Would you go through the records below and copy each line with the string "also"?

Extracted material Start Marker

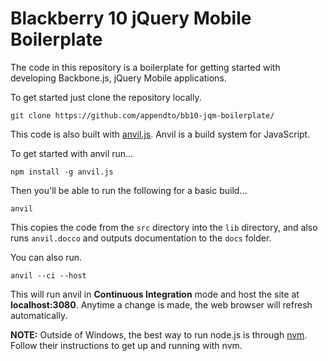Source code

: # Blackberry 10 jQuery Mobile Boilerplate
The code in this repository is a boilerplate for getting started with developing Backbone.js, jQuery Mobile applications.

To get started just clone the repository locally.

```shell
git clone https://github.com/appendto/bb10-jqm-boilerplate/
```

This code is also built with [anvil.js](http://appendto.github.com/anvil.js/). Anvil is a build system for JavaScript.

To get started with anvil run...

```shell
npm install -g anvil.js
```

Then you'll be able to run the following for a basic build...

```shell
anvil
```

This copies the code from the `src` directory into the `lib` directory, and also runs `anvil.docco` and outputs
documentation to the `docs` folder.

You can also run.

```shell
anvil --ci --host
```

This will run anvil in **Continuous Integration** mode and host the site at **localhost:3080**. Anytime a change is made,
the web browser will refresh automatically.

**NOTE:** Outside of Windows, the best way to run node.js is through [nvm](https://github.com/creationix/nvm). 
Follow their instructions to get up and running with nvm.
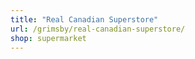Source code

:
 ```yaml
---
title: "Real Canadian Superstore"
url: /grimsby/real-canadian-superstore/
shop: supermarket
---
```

Extracted material End Marker
Extracted material Start Marker

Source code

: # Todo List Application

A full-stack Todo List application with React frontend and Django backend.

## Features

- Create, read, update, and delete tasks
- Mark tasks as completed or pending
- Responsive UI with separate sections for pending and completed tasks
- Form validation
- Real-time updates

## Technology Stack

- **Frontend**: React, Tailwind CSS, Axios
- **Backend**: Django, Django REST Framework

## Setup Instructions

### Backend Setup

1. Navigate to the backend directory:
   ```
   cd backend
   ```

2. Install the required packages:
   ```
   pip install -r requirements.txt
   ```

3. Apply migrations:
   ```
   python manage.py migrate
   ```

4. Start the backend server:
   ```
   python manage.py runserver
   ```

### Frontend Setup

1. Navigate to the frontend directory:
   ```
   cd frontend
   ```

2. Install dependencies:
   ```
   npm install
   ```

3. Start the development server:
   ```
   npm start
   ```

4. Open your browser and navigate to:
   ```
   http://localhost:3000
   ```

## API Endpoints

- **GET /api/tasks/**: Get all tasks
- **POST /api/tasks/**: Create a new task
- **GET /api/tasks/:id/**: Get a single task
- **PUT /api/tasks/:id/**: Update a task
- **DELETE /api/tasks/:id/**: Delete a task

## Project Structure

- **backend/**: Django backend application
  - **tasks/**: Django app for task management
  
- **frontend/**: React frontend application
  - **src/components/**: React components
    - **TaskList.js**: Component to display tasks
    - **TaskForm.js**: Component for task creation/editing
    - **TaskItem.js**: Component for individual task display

Extracted material End Marker
Extracted material Start Marker

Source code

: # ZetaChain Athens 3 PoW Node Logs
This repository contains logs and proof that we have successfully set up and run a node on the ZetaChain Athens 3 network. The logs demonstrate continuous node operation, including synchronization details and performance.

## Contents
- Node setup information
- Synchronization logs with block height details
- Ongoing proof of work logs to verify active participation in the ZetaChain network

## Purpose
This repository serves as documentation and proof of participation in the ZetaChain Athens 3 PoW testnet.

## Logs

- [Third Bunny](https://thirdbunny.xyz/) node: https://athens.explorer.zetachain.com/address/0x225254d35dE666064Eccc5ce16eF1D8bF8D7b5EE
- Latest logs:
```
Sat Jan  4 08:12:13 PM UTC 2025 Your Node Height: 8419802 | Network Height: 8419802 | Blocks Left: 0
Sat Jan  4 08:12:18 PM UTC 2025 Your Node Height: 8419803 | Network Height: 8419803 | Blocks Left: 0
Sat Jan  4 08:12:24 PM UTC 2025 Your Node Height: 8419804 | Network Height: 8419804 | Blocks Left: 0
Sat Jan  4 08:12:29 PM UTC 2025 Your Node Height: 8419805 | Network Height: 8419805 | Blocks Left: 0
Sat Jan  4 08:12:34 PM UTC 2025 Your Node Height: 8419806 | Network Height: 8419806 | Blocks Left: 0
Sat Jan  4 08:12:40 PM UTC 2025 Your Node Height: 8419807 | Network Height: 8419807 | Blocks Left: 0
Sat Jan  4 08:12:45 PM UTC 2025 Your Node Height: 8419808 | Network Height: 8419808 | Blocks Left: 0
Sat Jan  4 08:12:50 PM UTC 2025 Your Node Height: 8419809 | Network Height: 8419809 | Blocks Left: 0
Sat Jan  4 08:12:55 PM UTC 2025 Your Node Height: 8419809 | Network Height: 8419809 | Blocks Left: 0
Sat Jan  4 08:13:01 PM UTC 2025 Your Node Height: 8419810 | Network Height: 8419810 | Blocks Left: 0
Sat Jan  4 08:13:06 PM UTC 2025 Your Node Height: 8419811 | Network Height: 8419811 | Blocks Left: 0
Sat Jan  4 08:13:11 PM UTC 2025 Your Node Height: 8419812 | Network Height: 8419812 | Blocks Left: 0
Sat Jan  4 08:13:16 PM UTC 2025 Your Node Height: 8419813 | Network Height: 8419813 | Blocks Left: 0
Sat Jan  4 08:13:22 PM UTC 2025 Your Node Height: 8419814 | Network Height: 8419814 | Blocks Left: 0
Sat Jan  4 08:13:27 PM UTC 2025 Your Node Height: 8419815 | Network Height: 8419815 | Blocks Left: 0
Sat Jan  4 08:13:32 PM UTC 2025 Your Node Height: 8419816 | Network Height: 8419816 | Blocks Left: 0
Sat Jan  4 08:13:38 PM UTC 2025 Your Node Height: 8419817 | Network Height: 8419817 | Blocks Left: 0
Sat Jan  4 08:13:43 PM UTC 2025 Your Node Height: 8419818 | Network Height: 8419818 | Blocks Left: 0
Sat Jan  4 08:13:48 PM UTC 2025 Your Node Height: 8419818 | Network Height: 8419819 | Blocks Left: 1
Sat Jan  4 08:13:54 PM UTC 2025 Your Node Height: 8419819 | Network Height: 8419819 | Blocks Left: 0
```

Extracted material End Marker

# [The completed task]
This code is also built with [anvil.js](http://appendto.github.com/anvil.js/). Anvil is a build system for JavaScript.
This copies the code from the `src` directory into the `lib` directory, and also runs `anvil.docco` and outputs
You can also run.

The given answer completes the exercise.